Owen Wilson and Rachel McAdams in Midnight in Paris (2011).

Owen Wilson and Rachel McAdams in Midnight in Paris (2011).

Review – Midnight in Paris

– by Regan Payne

There are, I’m sure, many who think of Woody Allen in unflattering, even pedophiliac terms (or worse, as the film-maker behind Whatever Works). What a lot of younger movie-goers might not realize is that Allen began as a gag writer for TV in the 1950s before graduating first to stand-up, then film (and, somewhere in between, a writer of pithy short stories and brief, funny essays).

In the ’60s, Allen bridged two eras of entertainment. The snappy, familiar one-liners of Bob Hope met the psychology of the sexual revolution (see: What’s New Pussycat?), with Allen’s head cemented in the latter, but his feet – his delivery and mise en scene – firmly planted in the past, where people were ultimately more comfortable. Thus, he created the image of a sort of perverse vaudevillian: somewhat modern, while thoroughly familiar.

Woody Allen in Sleeper (1973).

Woody Allen in Sleeper (1973).

I re-hash old history only to alert these long suffering early-Allen devotees, that Midnight in Paris, Woody’s 42nd feature film release, is a neutered return to his original, gag-laden form. Though not engaging in the physical comedy, or on-the-nose sexual innuendo from his early films, such as the 1973 classic Sleeper, his latest is as close as Allen gets these days to his remarkable early career, in timing and pace, employing words rather than physical comedy. The story moves quickly, and the characters arrive firmly entrenched in their stereotypes, with little room for growth, save for our leading man.

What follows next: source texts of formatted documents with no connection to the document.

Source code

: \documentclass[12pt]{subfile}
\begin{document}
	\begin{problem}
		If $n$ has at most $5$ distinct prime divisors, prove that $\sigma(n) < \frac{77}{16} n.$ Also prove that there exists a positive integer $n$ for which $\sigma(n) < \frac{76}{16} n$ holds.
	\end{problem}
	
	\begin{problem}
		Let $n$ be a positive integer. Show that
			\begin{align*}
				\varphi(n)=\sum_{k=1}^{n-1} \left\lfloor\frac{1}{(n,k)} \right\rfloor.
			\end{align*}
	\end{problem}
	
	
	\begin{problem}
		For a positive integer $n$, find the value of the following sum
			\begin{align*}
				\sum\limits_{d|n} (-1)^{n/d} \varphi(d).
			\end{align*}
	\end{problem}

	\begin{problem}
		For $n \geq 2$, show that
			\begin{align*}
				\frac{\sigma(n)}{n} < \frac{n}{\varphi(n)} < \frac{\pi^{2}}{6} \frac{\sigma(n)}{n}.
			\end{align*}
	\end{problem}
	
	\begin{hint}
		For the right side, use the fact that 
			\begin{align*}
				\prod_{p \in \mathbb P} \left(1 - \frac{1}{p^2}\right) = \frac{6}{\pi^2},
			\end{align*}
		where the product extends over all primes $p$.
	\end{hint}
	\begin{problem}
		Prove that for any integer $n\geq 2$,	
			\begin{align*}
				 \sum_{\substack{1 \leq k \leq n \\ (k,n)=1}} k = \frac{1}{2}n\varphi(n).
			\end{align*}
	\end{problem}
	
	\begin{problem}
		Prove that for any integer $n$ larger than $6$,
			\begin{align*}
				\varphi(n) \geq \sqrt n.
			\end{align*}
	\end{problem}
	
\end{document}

Owen Wilson plays Gil Pender, a Hollywood screenwriter forlorn over what he feels was a missed opportunity in life: he had visited Paris years earlier, as a budding novelist, but didn’t stay, and chose instead, what he feels now to have been the easier, less-fulfilling route of writer-for-hire for the film studios in soulless California. As many writers have over the years, including Allen himself, Gil romanticizes the Paris of the ’20s, envious of its rich literary and musical traditions – a man born to the wrong era. Wilson is wonderfully cast, perhaps the best iteration of the traditional Woody Allen role we have seen. In truth, Wilson doesn’t have that much to do, but his optimistic eagerness is almost contagious as we progress through a film whose premise could become quite dreary and repetitive if not for a keen guide to string us along.

In an attempt, initially unconscious, to steer clear of his fastidious, type-A fiancé, played by Rachel McAdams, her parents, also present in Paris on business, and his fiancé’s friends (the traditional intellectual snobs familiar to Woody Allen films, here played by Michael Sheen and Alison Pill), Wilson wanders off one evening, alone, into the streets of Paris, hoping to clear his head and perhaps draw inspiration for the novel he is supposed to be writing while vacationing in the City of Lights.

Lost and a wee tipsy, nearby church bells call out midnight, preceding the arrival of an antique car that swings by and scoops Wilson up through the sheer exuberance contained within, replete with raucous, champagne wielding partygoers dressed head to heel from the roaring Parisian ’20s. The ringing of bells being the closest Allen will ever get to CGI time travel – when the bells ring, Wilson is simply transported back in the 1920s, rubbing shoulders with his idols: Ernest Hemingway, Cole Porter, and the Fitzgeralds, among others.

This becomes a nightly excursion for Gil, for two reasons: Hemingway has agreed to pass along his book to Getrude Stein, the best judge of talent he knows, and to be near Adriana, an “art groupie” as Gil calls her, who shuffles from legend to legend as her whims guide her, played by Oscar winner Marion Cotillard.

Owen Wilson and Marion Cotillard in Midnight in Paris (2011).

Owen Wilson and Marion Cotillard in Midnight in Paris (2011).

Everyone in the film, more or less, revels in the past somehow, even those from the past. Just as Gil seeks comfort and refuge in Paris of the ’20s, Adriana desires nothing more than to have lived in the 1890s, the Belle Époque – which is the director’s rather simplistic, but effective, argument: we all pine after the past and what could have been for our meager lives, but it is far more productive living for the now.

Allen is distinctly in his comfort zone with this material (usually his passion for early jazz is limited to opening credit sequences), which is why it all comes off fun, rather than insular. The artists from the ’20s are painted with familiar strokes, that is to say, by the distinctive characteristics each generation of university students comes to know them by: Hemingway’s intensity, Dali’s egoism – the same way Gil sees them.

In fact, the typical drawbacks one would point to, the constant whining of McAdams’ killjoy, or the lack of any true conflict in the Paris of the ’20s, only help the film move along more effectively: we want to get away from McAdams as much as Gil does.

As with the main characters in many of Allen’s recent films, including Vicky Christina Barcelona and You Will Meet a Tall Dark Stranger, Gil’s future is left uncertain. In Midnight in Paris, however, the questions ahead are the exciting, optimistic ones crossed when a person walks away, at least a little, from fantasy, and faces his present circumstances head on.